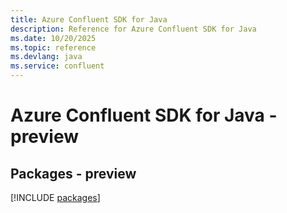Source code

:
 ```yaml
---
title: Azure Confluent SDK for Java
description: Reference for Azure Confluent SDK for Java
ms.date: 10/20/2025
ms.topic: reference
ms.devlang: java
ms.service: confluent
---
```

# Azure Confluent SDK for Java - preview
## Packages - preview
[!INCLUDE [packages](confluent-index.md)]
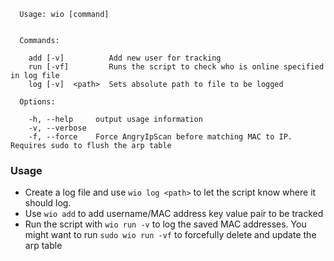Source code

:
 ```
  Usage: wio [command]


  Commands:

    add [-v]          Add new user for tracking
    run [-vf]         Runs the script to check who is online specified in log file
    log [-v]  <path>  Sets absolute path to file to be logged

  Options:

    -h, --help     output usage information
    -v, --verbose
    -f, --force    Force AngryIpScan before matching MAC to IP. Requires sudo to flush the arp table
```

### Usage
- Create a log file and use `wio log <path>` to let the script know where it should log.
- Use `wio add` to add username/MAC address key value pair to be tracked
- Run the script with `wio run -v` to log the saved MAC addresses. You might want to run `sudo wio run -vf` to forcefully delete and update the arp table
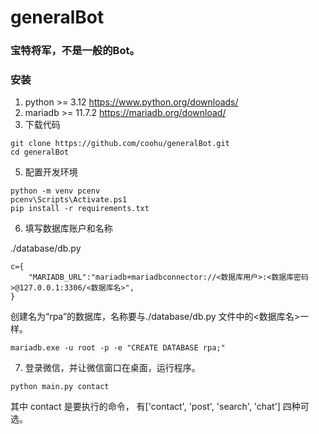 # generalBot
### 宝特将军，不是一般的Bot。


### 安装
1. python >= 3.12       https://www.python.org/downloads/
2. mariadb >= 11.7.2    https://mariadb.org/download/
3. 下载代码
```
git clone https://github.com/coohu/generalBot.git
cd generalBot
```
5. 配置开发环境
```
python -m venv pcenv
pcenv\Scripts\Activate.ps1
pip install -r requirements.txt
```
6. 填写数据库账户和名称

./database/db.py
```
c={
    "MARIADB_URL":"mariadb+mariadbconnector://<数据库用户>:<数据库密码>@127.0.0.1:3306/<数据库名>",
}
```
创建名为“rpa”的数据库，名称要与./database/db.py 文件中的<数据库名>一样。
```
mariadb.exe -u root -p -e "CREATE DATABASE rpa;"

```
7. 登录微信，并让微信窗口在桌面，运行程序。
```
python main.py contact
```

其中 contact 是要执行的命令， 有['contact', 'post', 'search', 'chat'] 四种可选。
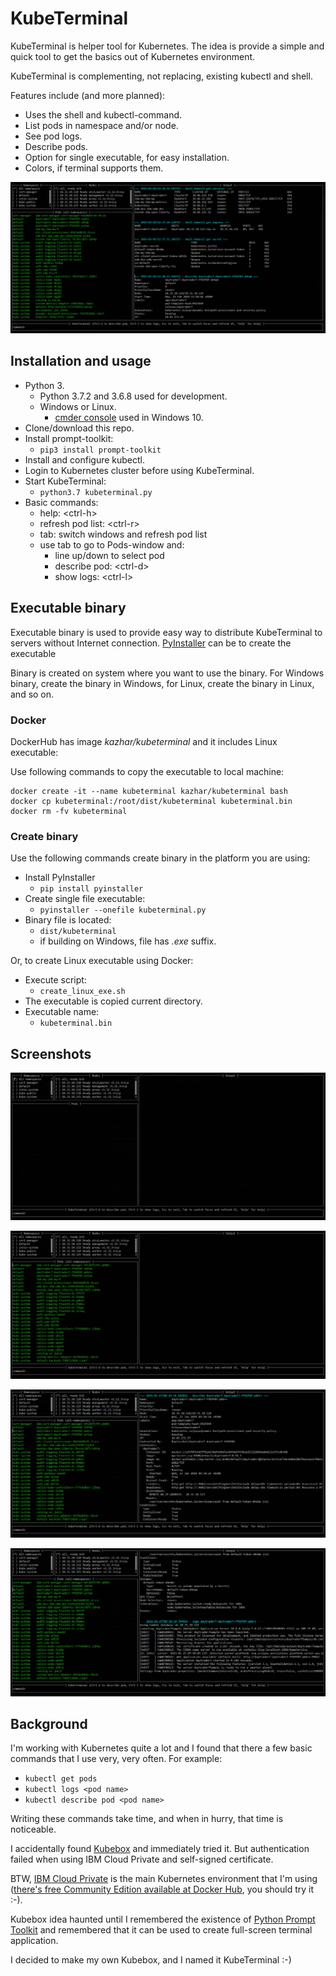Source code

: # KubeTerminal

KubeTerminal is helper tool for Kubernetes. The idea is provide a simple and quick tool to get the basics out of Kubernetes environment. 

KubeTerminal is complementing, not replacing, existing kubectl and shell.

Features include (and more planned):

- Uses the shell and kubectl-command.
- List pods in namespace and/or node.
- See pod logs.
- Describe pods.
- Option for single executable, for easy installation.
- Colors, if terminal supports them.

<img src="images/kubeterminal_05.png" width="800px"/>

## Installation and usage

- Python 3.
  - Python 3.7.2 and 3.6.8 used for development.
  - Windows or Linux. 
    - [cmder console](http://cmder.net/) used in Windows 10.
- Clone/download this repo.
- Install prompt-toolkit:
  - ```pip3 install prompt-toolkit```
- Install and configure kubectl.
- Login to Kubernetes cluster before using KubeTerminal.
- Start KubeTerminal:
  - ```python3.7 kubeterminal.py```
- Basic commands:
  - help: &lt;ctrl-h>
  - refresh pod list: &lt;ctrl-r>  
  - tab: switch windows and refresh pod list
  - use tab to go to Pods-window and:
    - line up/down to select pod 
    - describe pod: &lt;ctrl-d>
    - show logs: &lt;ctrl-l>

## Executable binary

Executable binary is used to provide easy way to distribute KubeTerminal to servers without Internet connection.
[PyInstaller](https://www.pyinstaller.org) can be to create the executable

Binary is created on system where you want to use the binary. For Windows binary, create the binary in Windows, for Linux, create the binary in Linux, and so on.

### Docker

DockerHub has image *kazhar/kubeterminal* and it includes Linux executable:

Use following commands to copy the executable to local machine:

```
docker create -it --name kubeterminal kazhar/kubeterminal bash
docker cp kubeterminal:/root/dist/kubeterminal kubeterminal.bin
docker rm -fv kubeterminal
```

### Create binary

Use the following commands create binary in the platform you are using:

- Install PyInstaller
  - ```pip install pyinstaller```
- Create single file executable:
  - ```pyinstaller --onefile kubeterminal.py```
- Binary file is located:
  - ```dist/kubeterminal```
  - if building on Windows, file has *.exe* suffix.

Or, to create Linux executable using Docker:
- Execute script:
  - ```create_linux_exe.sh```
- The executable is copied current directory.
- Executable name:
  - ```kubeterminal.bin```


## Screenshots

![KubeTerminal 01](images/kubeterminal_01.png)

![KubeTerminal 02](images/kubeterminal_02.png)

![KubeTerminal 03](images/kubeterminal_03.png)

![KubeTerminal 04](images/kubeterminal_04.png)


## Background

I'm working with Kubernetes quite a lot and I found that there a few basic commands that I use very, very often. For example:

- ```kubectl get pods```
- ```kubectl logs <pod name>```
- ```kubectl describe pod <pod name>```

Writing these commands take time, and when in hurry, that time is noticeable. 

I accidentally found [Kubebox](https://github.com/astefanutti/kubebox) and immediately tried it. 
But authentication failed when using IBM Cloud Private and self-signed certificate.

BTW, [IBM Cloud Private](https://www.ibm.com/cloud/private) is the main Kubernetes environment that I'm using ([there's free Community Edition available at Docker Hub](https://hub.docker.com/r/ibmcom/icp-inception/), you should try it :-).

Kubebox idea haunted until I remembered the existence of [Python Prompt Toolkit](https://github.com/prompt-toolkit/python-prompt-toolkit) and remembered that it can be used to create full-screen terminal application. 

I decided to make my own Kubebox, and I named it KubeTerminal :-)
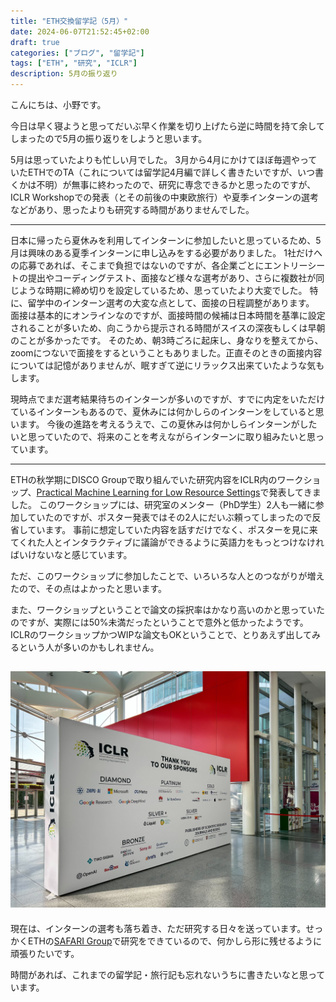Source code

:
 ```yaml
---
title: "ETH交換留学記（5月）"
date: 2024-06-07T21:52:45+02:00
draft: true
categories: ["ブログ", "留学記"]
tags: ["ETH", "研究", "ICLR"]
description: 5月の振り返り
---
```


こんにちは、小野です。

今日は早く寝ようと思ってだいぶ早く作業を切り上げたら逆に時間を持て余してしまったので5月の振り返りをしようと思います。

5月は思っていたよりも忙しい月でした。
3月から4月にかけてほぼ毎週やっていたETHでのTA（これについては留学記4月編で詳しく書きたいですが、いつ書くかは不明）が無事に終わったので、研究に専念できるかと思ったのですが、ICLR Workshopでの発表（とその前後の中東欧旅行）や夏季インターンの選考などがあり、思ったよりも研究する時間がありませんでした。

---

日本に帰ったら夏休みを利用してインターンに参加したいと思っているため、5月は興味のある夏季インターンに申し込みをする必要がありました。
1社だけへの応募であれば、そこまで負担ではないのですが、各企業ごとにエントリーシートの提出やコーディングテスト、面接など様々な選考があり、さらに複数社が同じような時期に締め切りを設定しているため、思っていたより大変でした。
特に、留学中のインターン選考の大変な点として、面接の日程調整があります。
面接は基本的にオンラインなのですが、面接時間の候補は日本時間を基準に設定されることが多いため、向こうから提示される時間がスイスの深夜もしくは早朝のことが多かったです。
そのため、朝3時ごろに起床し、身なりを整えてから、zoomにつないで面接をするということもありました。正直そのときの面接内容については記憶がありませんが、眠すぎて逆にリラックス出来ていたような気もします。

現時点でまだ選考結果待ちのインターンが多いのですが、すでに内定をいただけているインターンもあるので、夏休みには何かしらのインターンをしていると思います。
今後の進路を考えるうえで、この夏休みは何かしらインターンがしたいと思っていたので、将来のことを考えながらインターンに取り組みたいと思っています。

---

ETHの秋学期にDISCO Groupで取り組んでいた研究内容をICLR内のワークショップ、[Practical Machine Learning for Low Resource Settings](https://pml4dc.github.io/iclr2024/)で発表してきました。
このワークショップには、研究室のメンター（PhD学生）2人も一緒に参加していたのですが、ポスター発表ではその2人にだいぶ頼ってしまったので反省しています。
事前に想定していた内容を話すだけでなく、ポスターを見に来てくれた人とインタラクティブに議論ができるように英語力をもっとつけなければいけないなと感じています。

ただ、このワークショップに参加したことで、いろいろな人とのつながりが増えたので、その点はよかったと思います。

また、ワークショップということで論文の採択率はかなり高いのかと思っていたのですが、実際には50%未満だったということで意外と低かったようです。
ICLRのワークショップかつWIPな論文もOKということで、とりあえず出してみるという人が多いのかもしれません。

![ICLR](/img/2024/05/iclr.jpg#center)
---

現在は、インターンの選考も落ち着き、ただ研究する日々を送っています。せっかくETHの[SAFARI Group](https://safari.ethz.ch/)で研究をできているので、何かしら形に残せるように頑張りたいです。

時間があれば、これまでの留学記・旅行記も忘れないうちに書きたいなと思っています。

*What to produce:* Among the entries, how many lines hold the word "environment"? Please answer with only that number.

*Answer to the problem:* 2